Merge tag 'spi-fix-v5.14-rc2' of git://git.kernel.org/pub/scm/linux/kernel/git/broonie/spi

Pull spi fixes from Mark Brown:
 "A collection of driver specific fixes, there was a bit of a kerfuffle
  with some last minute review on hte spi-cadence-quadspi division by
  zero change but otherwise nothing terribly remarkable here - important
  fixes if you have the hardware but nothing with too wide an impact"

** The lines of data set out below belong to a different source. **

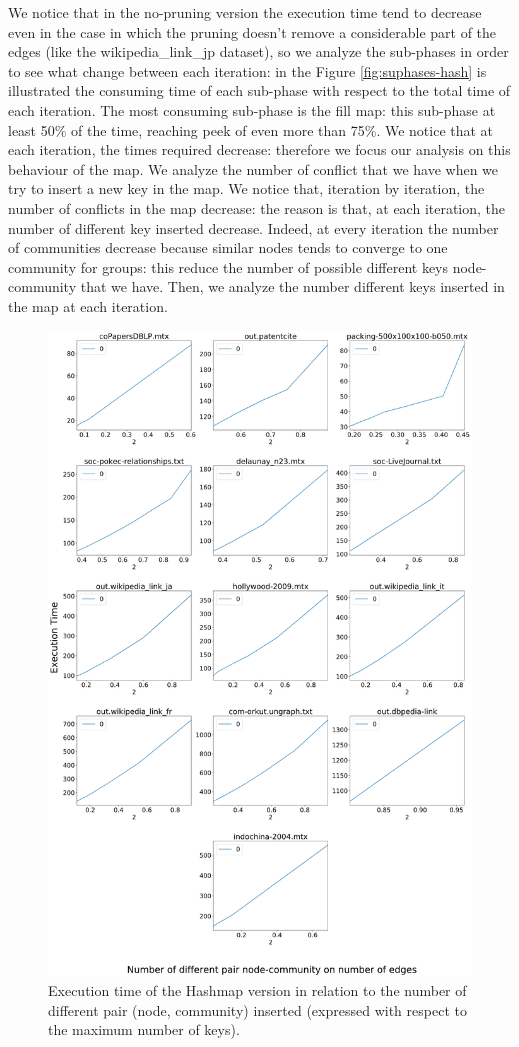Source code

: We notice that in the no-pruning version the execution time tend to decrease even in the case in which the pruning doesn't remove a considerable part of the edges (like the wikipedia\_link\_jp dataset), so we analyze the sub-phases in order to see what change between each iteration: in the Figure \ref{fig:suphases-hash} is illustrated the consuming time of each sub-phase with respect to the total time of each iteration.
The most consuming sub-phase is the fill map:  this sub-phase at least 50\% of the time, reaching peek of even more than 75\%. We notice that at each iteration, the times required decrease: therefore we focus our analysis on this behaviour of the map. We analyze the number of conflict that we have when we try to insert a new key in the map. 
We notice that, iteration by iteration, the number of conflicts in the map decrease: the reason is that, at each iteration, the number of different key inserted decrease. Indeed, at every iteration the number of communities decrease because similar nodes tends to converge to one community for groups: this reduce the number of possible different keys node-community that we have. 
Then, we analyze the number different keys inserted in the map at each iteration.\\
\begin{figure}[t!]
	\centering
	\includegraphics[width=0.7\linewidth]{0-resources/time-vs-possible-keys}
	\caption{Execution time of the Hashmap version in relation to the number of different pair (node, community) inserted (expressed with respect to the maximum number of keys).}
	\label{fig:time-vs-possible-keys}
\end{figure}
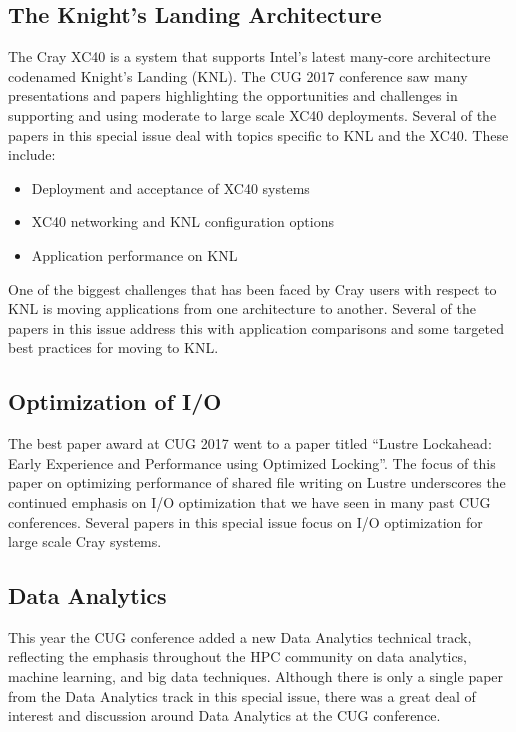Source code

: \documentclass[AMA,LATO1COL,demo]{WileyNJD-v2}
\begin{document}
\subsection{The Knight's Landing Architecture}\label{sec:knl}

The Cray XC40 is a system that supports Intel's latest many-core architecture codenamed
Knight's Landing (KNL). The CUG 2017 conference saw many presentations and papers
highlighting the opportunities and challenges in supporting and using moderate to large
scale XC40 deployments. Several of the papers in this special issue deal with topics
specific to KNL and the XC40. These include: \begin{itemize} \item Deployment and
acceptance of XC40 systems \item XC40 networking and KNL configuration options \item
Application performance on KNL \end{itemize} One of the biggest challenges that has been
faced by Cray users with respect to KNL is moving applications from one architecture to
another. Several of the papers in this issue address this with application comparisons and
some targeted best practices for moving to KNL.

\subsection{Optimization of I/O}\label{sec:io}

The best paper award at CUG 2017 went to a paper titled ``Lustre Lockahead: Early
Experience and Performance using Optimized Locking''. The focus of this paper on
optimizing performance of shared file writing on Lustre underscores the continued emphasis
on I/O optimization that we have seen in many past CUG conferences. Several papers in this
special issue focus on I/O optimization for large scale Cray systems.

\subsection{Data Analytics}\label{sec:data}

This year the CUG conference added a new Data Analytics technical track, reflecting the
emphasis throughout the HPC community on data analytics, machine learning, and big data
techniques. Although there is only a single paper from the Data Analytics track in this
special issue, there was a great deal of interest and discussion around Data Analytics at
the CUG conference.
\end{document}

* tag 'spi-fix-v5.14-rc2' of git://git.kernel.org/pub/scm/linux/kernel/git/broonie/spi:
  spi: spi-bcm2835: Fix deadlock
  spi: cadence: Correct initialisation of runtime PM again
  spi: cadence-quadspi: Disable Auto-HW polling
  spi: spi-cadence-quadspi: Fix division by zero warning
  spi: spi-cadence-quadspi: Revert "Fix division by zero warning"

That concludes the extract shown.